The problem >>
Using the data below, tally the lines that include the string "PaaS". Only the number is wanted.

Material provided >>
┄┄┄┄┄┄┄┄┄┄

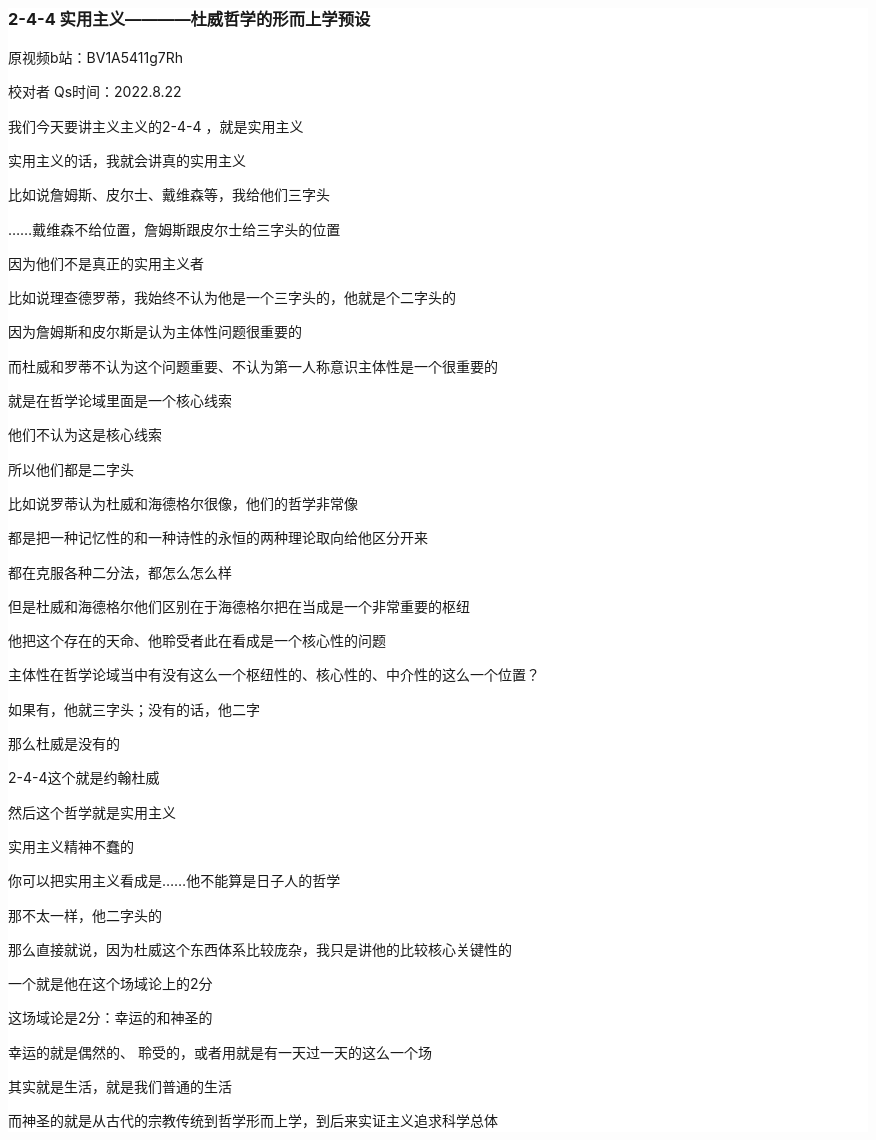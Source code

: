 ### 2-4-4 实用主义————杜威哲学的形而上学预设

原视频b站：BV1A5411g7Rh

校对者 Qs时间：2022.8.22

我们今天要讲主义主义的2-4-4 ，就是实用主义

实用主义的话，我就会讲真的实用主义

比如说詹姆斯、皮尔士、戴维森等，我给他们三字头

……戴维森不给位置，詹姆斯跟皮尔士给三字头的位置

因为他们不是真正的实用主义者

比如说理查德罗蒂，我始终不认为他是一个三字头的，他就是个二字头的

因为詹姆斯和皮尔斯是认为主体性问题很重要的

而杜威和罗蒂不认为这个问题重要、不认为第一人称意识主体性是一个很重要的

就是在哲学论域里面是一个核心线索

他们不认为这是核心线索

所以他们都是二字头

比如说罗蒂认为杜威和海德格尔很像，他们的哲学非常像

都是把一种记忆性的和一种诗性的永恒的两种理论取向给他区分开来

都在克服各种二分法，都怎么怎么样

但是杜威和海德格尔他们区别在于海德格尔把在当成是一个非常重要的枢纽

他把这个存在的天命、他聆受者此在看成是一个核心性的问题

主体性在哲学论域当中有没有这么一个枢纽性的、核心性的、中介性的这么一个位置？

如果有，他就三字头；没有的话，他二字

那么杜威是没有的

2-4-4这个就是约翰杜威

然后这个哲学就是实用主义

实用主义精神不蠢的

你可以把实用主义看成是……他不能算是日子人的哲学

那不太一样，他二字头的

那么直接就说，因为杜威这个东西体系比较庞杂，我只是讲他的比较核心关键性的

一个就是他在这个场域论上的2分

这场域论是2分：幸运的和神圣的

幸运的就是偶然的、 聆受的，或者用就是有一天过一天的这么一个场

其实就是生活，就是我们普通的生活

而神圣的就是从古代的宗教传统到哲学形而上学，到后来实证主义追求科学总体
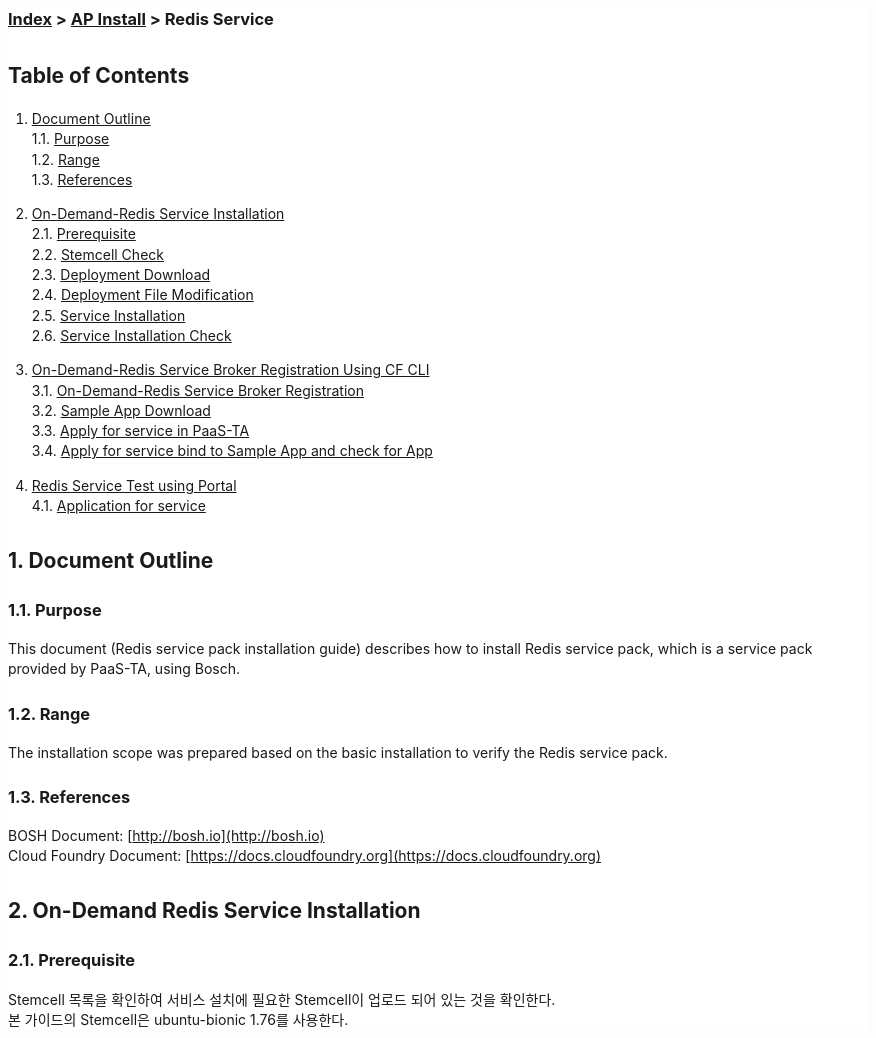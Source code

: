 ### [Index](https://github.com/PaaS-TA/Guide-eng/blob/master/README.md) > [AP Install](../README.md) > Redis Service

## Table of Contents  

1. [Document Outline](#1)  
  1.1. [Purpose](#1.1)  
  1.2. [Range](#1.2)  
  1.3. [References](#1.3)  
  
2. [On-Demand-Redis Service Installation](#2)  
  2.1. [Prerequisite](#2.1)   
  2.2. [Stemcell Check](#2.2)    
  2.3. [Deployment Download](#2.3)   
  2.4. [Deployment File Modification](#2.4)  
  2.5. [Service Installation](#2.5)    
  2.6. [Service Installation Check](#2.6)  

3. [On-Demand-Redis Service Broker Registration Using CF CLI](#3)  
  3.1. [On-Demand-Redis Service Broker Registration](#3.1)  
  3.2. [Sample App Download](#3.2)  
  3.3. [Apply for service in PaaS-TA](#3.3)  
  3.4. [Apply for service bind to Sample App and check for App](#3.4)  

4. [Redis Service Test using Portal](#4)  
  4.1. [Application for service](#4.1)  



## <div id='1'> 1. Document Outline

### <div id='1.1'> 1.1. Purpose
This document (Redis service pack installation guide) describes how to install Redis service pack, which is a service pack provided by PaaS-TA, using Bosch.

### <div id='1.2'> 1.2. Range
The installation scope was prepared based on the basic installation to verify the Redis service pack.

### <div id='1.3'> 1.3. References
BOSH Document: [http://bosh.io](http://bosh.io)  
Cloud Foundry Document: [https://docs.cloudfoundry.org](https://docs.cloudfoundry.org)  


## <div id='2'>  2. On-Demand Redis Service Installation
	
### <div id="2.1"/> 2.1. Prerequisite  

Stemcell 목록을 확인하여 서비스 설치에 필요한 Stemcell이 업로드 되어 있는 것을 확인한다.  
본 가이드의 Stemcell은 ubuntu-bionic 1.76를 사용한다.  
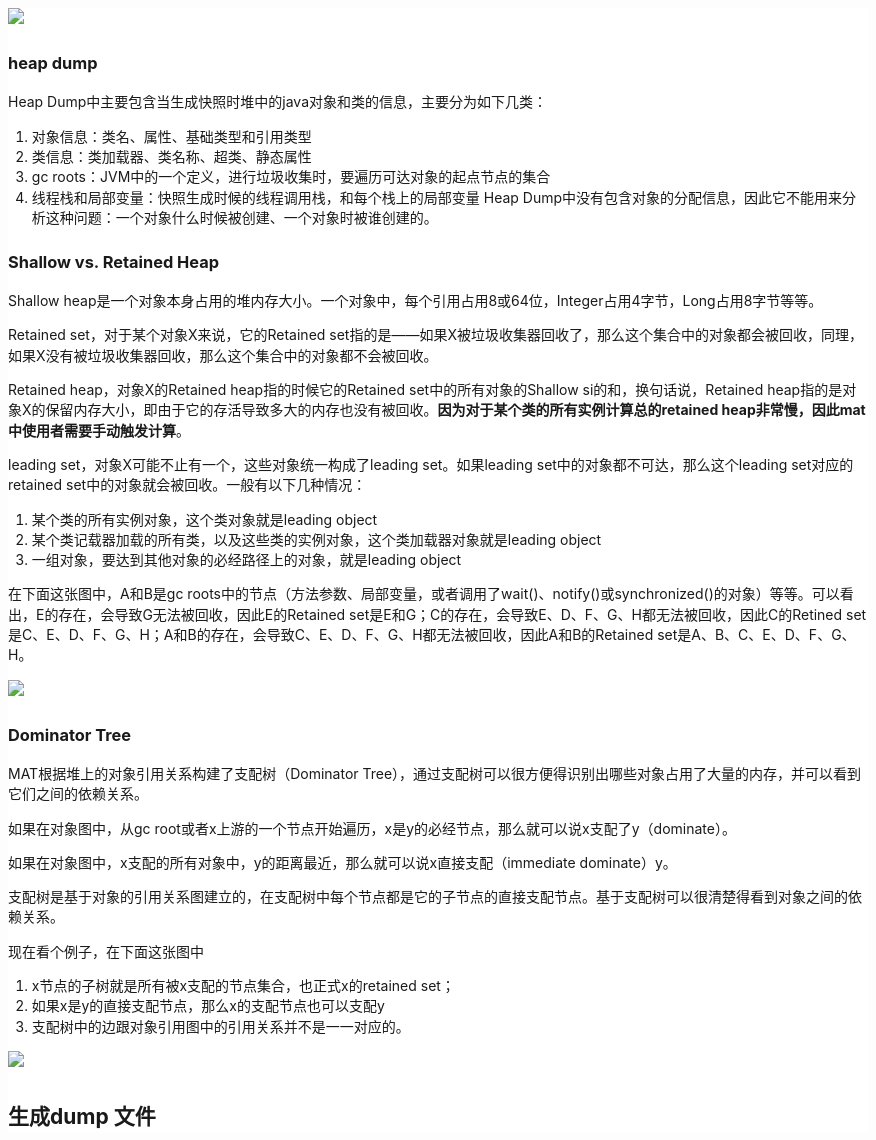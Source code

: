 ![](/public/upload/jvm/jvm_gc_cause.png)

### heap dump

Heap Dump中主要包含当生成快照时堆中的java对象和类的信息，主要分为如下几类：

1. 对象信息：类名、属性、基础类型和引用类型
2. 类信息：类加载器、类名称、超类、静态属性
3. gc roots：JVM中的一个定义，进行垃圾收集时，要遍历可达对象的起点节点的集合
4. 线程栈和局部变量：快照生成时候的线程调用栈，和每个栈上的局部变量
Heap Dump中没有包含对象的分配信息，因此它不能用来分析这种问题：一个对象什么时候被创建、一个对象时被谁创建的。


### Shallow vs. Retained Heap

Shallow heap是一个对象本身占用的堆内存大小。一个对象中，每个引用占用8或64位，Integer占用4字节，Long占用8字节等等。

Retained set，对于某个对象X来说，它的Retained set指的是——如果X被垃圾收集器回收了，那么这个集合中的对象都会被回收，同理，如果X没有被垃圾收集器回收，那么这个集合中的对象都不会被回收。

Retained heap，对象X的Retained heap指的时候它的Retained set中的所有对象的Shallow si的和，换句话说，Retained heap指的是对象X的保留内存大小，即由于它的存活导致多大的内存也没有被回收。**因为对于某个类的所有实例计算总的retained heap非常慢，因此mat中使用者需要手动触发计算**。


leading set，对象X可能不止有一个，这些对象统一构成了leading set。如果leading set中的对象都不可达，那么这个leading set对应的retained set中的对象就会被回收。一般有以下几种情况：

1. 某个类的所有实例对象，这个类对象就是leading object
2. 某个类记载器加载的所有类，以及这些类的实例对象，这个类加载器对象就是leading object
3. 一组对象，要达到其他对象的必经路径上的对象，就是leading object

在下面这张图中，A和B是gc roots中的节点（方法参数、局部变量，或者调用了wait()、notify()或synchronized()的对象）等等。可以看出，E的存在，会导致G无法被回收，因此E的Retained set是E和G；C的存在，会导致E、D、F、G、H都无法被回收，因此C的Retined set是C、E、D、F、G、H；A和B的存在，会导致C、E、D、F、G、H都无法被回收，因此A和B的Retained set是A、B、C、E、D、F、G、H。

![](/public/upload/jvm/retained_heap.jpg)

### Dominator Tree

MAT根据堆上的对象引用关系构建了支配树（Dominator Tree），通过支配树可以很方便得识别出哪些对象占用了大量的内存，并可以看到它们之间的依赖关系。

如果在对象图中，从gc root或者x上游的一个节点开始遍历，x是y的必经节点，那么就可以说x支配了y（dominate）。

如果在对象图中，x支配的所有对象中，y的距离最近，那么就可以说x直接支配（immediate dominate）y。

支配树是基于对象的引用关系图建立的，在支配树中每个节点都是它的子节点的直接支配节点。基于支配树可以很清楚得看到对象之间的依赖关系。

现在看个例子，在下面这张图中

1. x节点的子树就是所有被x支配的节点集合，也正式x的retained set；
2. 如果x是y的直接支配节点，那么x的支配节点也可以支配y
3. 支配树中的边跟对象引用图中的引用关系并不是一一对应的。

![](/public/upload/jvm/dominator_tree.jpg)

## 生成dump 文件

┄┄┄┄┄┄┄┄┄┄

Response >>
3